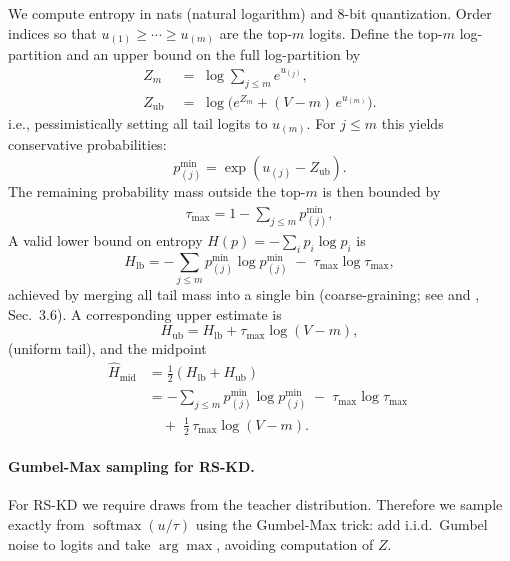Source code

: \documentclass[11pt]{article}
\begin{document}
We compute entropy in nats (natural logarithm) and 8-bit quantization.
Order indices so that $u_{(1)} \geq \cdots \geq u_{(m)}$ are the top-$m$ logits.
Define the top-$m$ log-partition and an upper bound on the full log-partition by
\begin{align*}
	Z_m \;           & =\; \log \sum_{j \leq m} e^{u_{(j)}},           \\
	Z_{\text{ub}} \; & =\; \log\Big(e^{Z_m} + (V-m)\,e^{u_{(m)}}\Big).
\end{align*}
i.e., pessimistically setting all tail logits to $u_{(m)}$. For $j\le m$ this yields conservative probabilities:
\[
	p^{\min}_{(j)}=\exp(u_{(j)}-Z_{\text{ub}}).
\]
The remaining probability mass outside the top-$m$ is then bounded by
\begin{align*}
	\tau_{\max}=1-\sum_{j\le m}p^{\min}_{(j)},
\end{align*}
A valid lower bound on entropy $H(p)=-\sum_i p_i\log p_i$ is
\[
	H_{\text{lb}}=-\sum_{j\le m} p^{\min}_{(j)}\log p^{\min}_{(j)}\;-\;\tau_{\max}\log\tau_{\max},
\]
achieved by merging all tail mass into a single bin (coarse-graining; see \citep{cover2006elements} and \citep{kaltchenko2025entropyheatmap}, Sec.~3.6). A corresponding upper estimate is
\[
	H_{\text{ub}}=H_{\text{lb}}+\tau_{\max}\log(V-m),
\]
(uniform tail), and the midpoint
\begin{align*}
	\widehat{H}_{\text{mid}} & =\tfrac12\!\left(H_{\text{lb}}+H_{\text{ub}}\right)                                   \\
	                         & = -\sum_{j\le m}p^{\min}_{(j)}\log p^{\min}_{(j)} \;-\; \tau_{\max}\log\tau_{\max} \; \\
	                         & \quad +\; \tfrac12\,\tau_{\max}\log(V-m).
\end{align*}

\paragraph{Gumbel-Max sampling for RS-KD.}
For RS-KD we require draws from the teacher distribution.
Therefore we sample exactly from $\operatorname{softmax}(u/\tau)$ using the Gumbel-Max trick: add i.i.d.\ Gumbel noise to logits and take $\arg\max$, avoiding computation of $Z$.
\end{document}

■ **Exercise instructions**
Please count the lines in the records that contain "mass" and reply with the count alone.

■ **Exercise result**
2